▸ **What is being asked**
Return every line of the data exactly as it stands.

------ Data supplied ------

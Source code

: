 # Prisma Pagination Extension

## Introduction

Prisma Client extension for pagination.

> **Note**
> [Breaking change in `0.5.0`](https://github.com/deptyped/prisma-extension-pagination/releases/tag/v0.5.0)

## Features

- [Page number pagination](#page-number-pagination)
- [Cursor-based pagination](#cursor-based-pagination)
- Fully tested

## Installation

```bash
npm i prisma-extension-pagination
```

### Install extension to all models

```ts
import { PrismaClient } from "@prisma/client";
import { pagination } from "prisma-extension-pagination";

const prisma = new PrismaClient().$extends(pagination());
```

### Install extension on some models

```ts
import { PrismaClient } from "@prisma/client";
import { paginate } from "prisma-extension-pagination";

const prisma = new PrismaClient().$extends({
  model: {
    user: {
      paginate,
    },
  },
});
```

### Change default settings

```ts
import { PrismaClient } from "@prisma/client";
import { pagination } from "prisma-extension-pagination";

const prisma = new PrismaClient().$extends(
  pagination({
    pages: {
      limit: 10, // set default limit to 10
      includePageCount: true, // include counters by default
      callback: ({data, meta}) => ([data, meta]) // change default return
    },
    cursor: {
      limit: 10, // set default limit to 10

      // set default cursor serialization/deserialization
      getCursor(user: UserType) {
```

------

▸ **Result**
Source code

: # Prisma Pagination Extension

## Introduction

Prisma Client extension for pagination.

> **Note**
> [Breaking change in `0.5.0`](https://github.com/deptyped/prisma-extension-pagination/releases/tag/v0.5.0)

## Features

- [Page number pagination](#page-number-pagination)
- [Cursor-based pagination](#cursor-based-pagination)
- Fully tested

## Installation

```bash
npm i prisma-extension-pagination
```

### Install extension to all models

```ts
import { PrismaClient } from "@prisma/client";
import { pagination } from "prisma-extension-pagination";

const prisma = new PrismaClient().$extends(pagination());
```

### Install extension on some models

```ts
import { PrismaClient } from "@prisma/client";
import { paginate } from "prisma-extension-pagination";

const prisma = new PrismaClient().$extends({
  model: {
    user: {
      paginate,
    },
  },
});
```

### Change default settings

```ts
import { PrismaClient } from "@prisma/client";
import { pagination } from "prisma-extension-pagination";

const prisma = new PrismaClient().$extends(
  pagination({
    pages: {
      limit: 10, // set default limit to 10
      includePageCount: true, // include counters by default
      callback: ({data, meta}) => ([data, meta]) // change default return
    },
    cursor: {
      limit: 10, // set default limit to 10

      // set default cursor serialization/deserialization
      getCursor(user: UserType) {
```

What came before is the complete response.